Por ahora, los dos príncipes no mostraban señales de su anterior nostalgia, y parecían haberse acomodado al ritmo de la vida del Japón. Con sus uniformes escolares sorprendieron a Kiyoaki, por hacerlos casi indistinguibles de sus compañeros de clase. El príncipe Kridsada, que poseía grandes dotes de mímica, hizo un imitación del decano, lo bastante buena para hacer que Chao P. y Kiyoaki rieran a carcajadas.

Chao P. se acercó a la ventana y contempló un escenario completamente distinto del que se veía los días ordinarios.
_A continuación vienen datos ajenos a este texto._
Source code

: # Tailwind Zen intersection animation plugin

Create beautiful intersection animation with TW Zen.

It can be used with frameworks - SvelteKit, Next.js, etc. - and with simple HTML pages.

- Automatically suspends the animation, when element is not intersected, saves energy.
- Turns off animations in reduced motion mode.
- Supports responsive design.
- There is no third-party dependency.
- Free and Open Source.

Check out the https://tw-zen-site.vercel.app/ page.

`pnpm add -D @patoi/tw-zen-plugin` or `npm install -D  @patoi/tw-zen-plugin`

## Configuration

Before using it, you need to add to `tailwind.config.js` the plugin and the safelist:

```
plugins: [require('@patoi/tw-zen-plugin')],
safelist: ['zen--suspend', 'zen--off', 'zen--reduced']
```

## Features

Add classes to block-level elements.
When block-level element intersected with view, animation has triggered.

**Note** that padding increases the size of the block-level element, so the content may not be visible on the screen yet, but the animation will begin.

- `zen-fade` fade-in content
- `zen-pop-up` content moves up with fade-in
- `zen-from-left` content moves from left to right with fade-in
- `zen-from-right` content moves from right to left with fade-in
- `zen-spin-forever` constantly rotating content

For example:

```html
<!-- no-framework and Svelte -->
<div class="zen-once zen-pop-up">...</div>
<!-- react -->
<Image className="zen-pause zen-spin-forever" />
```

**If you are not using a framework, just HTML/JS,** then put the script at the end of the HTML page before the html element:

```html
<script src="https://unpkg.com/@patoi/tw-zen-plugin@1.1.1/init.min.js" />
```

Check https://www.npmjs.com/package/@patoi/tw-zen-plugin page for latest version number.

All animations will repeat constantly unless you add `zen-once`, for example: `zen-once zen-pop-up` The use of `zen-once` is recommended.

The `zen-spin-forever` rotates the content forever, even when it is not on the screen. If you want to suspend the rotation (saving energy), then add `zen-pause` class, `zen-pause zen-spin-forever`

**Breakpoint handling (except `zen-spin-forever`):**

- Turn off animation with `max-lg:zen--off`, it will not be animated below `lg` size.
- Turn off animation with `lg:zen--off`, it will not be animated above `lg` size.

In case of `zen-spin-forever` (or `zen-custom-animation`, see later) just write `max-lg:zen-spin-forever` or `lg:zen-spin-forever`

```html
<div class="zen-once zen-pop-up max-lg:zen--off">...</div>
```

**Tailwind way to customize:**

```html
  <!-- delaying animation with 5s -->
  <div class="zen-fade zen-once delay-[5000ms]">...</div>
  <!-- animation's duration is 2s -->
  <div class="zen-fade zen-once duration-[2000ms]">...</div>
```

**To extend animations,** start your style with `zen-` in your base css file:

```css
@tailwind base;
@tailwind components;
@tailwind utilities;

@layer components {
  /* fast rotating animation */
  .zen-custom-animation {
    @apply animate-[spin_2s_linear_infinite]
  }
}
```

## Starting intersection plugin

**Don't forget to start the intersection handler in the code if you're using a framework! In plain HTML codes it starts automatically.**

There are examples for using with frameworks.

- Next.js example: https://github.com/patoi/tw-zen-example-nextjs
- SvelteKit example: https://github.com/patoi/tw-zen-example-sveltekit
La cortina roja y blanca de la ventana era agitada por el viento.

—A partir de ahora hará más calor —dijo con aire de desesperación, con la voz llena de deseos por el sol cálido del verano.

Kiyoaki quedó totalmente arrebatado por este toque de melancolía. Se puso en pie, a punto de acercarse también a la ventana, pero al levantarse, Chao P. lanzó un grito súbito y juvenil que excitó a su primo y le hizo saltar de la silla.

—¡Ahí está! —exclamó en inglés—. Ahí está la preciosa dama que no debemos mencionar hoy.

Y ciertamente era Satoko, inconfundible con su kimono de manga larga, que caminaba por el sendero del estanque en dirección a la casa principal, acompañada de sus padres. Aun a distancia, Kiyoaki pudo ver que el kimono era de un bonito color rosa de flor de cerezo, que recordaba la fresca profusión de un prado en primavera. Al volver la cabeza momentáneamente señalando hacia la isla, pudo ver su perfil, la delicada palidez de sus mejillas resaltada por el brillante cabello negro.

En la isla no se habían colgado cortinas blancas y rojas. Era todavía demasiado temprano para ver los primeros indicios del verde de la primavera, pero las cortinas que señalaban el sendero tortuoso hasta la colina de arces lanzaban reflejos ondulantes sobre la superficie del agua, y sus coloridos hacían a Kiyoaki pensar en dulces rayados. Aunque la ventana estaba cerrada, creyó oír la voz dulce y viva de Satoko.

Dos jóvenes siameses y un japonés… formaban un trío junto a la ventana, conteniendo cada uno el aliento. Qué extraño, pensaba Kiyoaki. Cuando estaba con los dos jóvenes príncipes, ¿era que encontraba sus naturalezas apasionadas tan contagiosas que se creía ser lo mismo, y tenía deseos de manifestarlo abiertamente? En este momento, pudo decirse para sí mismo, sin el menor escrúpulo: «La amo. Estoy locamente enamorado de ella».

Seis años antes, había visto el perfil hermoso de la princesa imperial Kasuga, cuando ella se volvió a mirarle. Aquello había llenado su corazón de anhelos. Cuando Satoko salió del estanque volvió la cara hacia la casa principal, con un gracioso movimiento de cabeza, y aunque no miraba directamente a su ventana, Kiyoaki se sintió liberado repentinamente de su anterior obsesión. En un momento, había experimentado algo que lo superaba. Ahora, seis años más tarde, creía que había vuelto a captar un fragmento del tiempo, centelleante y cristalino, desde una perspectiva diferente. Satoko, caminando bajo el pálido sol de primavera, rió repentinamente, y al hacerlo, él la vio levantar un brazo para ocultar la boca tras la curva graciosa de su mano blanca. Su cuerpo esbelto parecía vibrar como un soberbio instrumento de cuerdas.